◆ Data for this task ◆
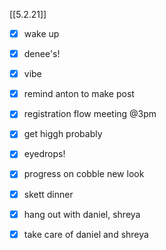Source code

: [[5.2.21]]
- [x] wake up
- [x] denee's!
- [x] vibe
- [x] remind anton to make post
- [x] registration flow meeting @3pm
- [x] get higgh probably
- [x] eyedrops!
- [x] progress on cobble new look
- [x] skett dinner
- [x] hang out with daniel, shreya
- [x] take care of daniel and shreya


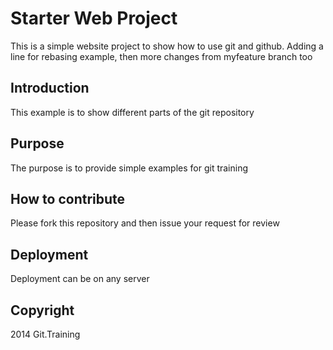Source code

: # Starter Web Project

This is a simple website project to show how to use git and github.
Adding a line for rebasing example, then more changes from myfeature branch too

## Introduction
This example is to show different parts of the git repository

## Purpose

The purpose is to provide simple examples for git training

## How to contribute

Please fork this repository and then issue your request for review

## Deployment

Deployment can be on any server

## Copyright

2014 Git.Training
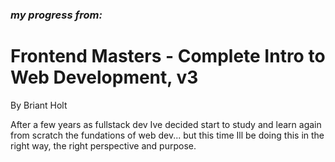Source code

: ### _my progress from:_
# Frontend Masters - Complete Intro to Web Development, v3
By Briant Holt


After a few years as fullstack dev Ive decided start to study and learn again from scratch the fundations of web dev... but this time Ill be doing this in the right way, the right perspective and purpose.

---

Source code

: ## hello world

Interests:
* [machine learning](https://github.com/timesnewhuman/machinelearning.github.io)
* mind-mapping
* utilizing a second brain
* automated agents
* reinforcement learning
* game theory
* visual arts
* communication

==

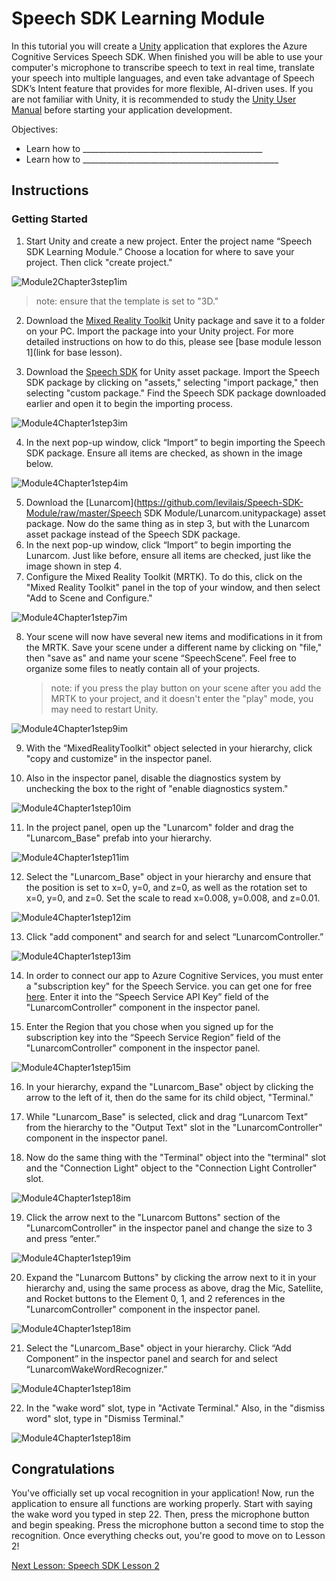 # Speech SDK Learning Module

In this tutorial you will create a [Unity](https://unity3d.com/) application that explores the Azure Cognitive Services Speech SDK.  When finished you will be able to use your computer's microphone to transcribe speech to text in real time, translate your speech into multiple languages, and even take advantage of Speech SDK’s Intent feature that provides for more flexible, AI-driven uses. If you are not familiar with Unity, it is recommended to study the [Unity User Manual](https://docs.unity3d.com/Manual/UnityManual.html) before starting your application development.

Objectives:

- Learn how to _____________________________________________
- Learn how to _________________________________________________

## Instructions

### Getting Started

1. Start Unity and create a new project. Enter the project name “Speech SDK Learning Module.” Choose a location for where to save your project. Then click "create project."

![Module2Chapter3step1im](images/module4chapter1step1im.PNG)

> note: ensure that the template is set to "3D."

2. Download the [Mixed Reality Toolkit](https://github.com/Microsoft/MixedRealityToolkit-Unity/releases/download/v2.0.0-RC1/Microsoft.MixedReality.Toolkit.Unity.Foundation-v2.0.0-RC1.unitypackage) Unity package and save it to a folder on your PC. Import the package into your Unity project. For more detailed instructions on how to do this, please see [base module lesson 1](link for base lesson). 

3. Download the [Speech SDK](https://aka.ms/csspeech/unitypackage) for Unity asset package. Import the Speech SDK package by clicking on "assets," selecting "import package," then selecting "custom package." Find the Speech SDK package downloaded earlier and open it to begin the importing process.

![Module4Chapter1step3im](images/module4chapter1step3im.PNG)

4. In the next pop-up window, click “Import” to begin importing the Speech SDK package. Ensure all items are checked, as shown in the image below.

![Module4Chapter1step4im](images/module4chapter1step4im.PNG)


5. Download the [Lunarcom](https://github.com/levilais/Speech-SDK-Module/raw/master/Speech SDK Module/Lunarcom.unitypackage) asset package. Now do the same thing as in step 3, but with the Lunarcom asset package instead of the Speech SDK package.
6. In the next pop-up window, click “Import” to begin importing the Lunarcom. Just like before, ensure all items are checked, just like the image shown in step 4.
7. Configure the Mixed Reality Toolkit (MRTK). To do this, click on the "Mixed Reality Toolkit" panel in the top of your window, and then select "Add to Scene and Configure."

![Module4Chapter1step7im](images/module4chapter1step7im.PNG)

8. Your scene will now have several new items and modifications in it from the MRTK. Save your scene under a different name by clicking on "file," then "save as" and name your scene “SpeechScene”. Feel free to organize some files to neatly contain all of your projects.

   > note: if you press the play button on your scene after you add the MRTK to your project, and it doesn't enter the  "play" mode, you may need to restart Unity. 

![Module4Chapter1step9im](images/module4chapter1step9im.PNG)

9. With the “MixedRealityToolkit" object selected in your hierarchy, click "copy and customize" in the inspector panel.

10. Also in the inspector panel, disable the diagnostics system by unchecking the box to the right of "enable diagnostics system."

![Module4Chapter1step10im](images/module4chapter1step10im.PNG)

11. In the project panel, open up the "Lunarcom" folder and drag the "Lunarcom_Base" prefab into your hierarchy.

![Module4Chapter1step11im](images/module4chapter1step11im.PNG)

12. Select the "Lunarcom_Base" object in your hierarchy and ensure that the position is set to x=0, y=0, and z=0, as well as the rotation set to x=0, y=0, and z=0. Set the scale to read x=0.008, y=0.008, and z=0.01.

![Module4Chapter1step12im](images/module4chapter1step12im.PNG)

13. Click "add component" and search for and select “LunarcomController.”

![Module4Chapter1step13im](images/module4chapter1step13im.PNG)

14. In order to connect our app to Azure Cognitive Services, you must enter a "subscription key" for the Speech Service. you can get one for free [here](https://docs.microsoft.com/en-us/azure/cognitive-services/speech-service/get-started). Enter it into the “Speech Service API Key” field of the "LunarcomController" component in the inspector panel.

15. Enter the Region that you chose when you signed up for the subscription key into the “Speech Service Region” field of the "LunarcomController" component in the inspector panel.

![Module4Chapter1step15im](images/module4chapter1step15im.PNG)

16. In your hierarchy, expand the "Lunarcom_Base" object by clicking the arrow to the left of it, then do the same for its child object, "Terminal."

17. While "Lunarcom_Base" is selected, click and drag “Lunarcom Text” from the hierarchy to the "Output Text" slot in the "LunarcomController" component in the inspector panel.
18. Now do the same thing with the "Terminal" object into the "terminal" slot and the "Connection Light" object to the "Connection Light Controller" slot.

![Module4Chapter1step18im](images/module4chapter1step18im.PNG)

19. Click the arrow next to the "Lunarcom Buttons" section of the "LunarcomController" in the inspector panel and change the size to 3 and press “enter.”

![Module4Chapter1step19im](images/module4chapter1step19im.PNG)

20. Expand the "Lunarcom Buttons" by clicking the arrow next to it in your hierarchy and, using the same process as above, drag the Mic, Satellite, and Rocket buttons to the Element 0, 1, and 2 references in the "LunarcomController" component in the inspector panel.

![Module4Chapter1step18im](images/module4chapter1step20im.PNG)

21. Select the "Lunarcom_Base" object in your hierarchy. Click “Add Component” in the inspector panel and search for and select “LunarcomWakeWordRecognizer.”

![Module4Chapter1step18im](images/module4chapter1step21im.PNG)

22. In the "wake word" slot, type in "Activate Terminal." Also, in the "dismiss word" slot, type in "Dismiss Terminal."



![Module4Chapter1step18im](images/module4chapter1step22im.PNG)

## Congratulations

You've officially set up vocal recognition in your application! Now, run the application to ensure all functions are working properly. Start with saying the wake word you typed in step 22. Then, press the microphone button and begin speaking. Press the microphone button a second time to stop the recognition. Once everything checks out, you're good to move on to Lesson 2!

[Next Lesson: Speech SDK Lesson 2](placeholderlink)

◆ Try it ◆
Retrieve each line of the data in which the word "progress" can be found.

◆ Finished task ◆
- [x] progress on cobble new look
: ### _my progress from:_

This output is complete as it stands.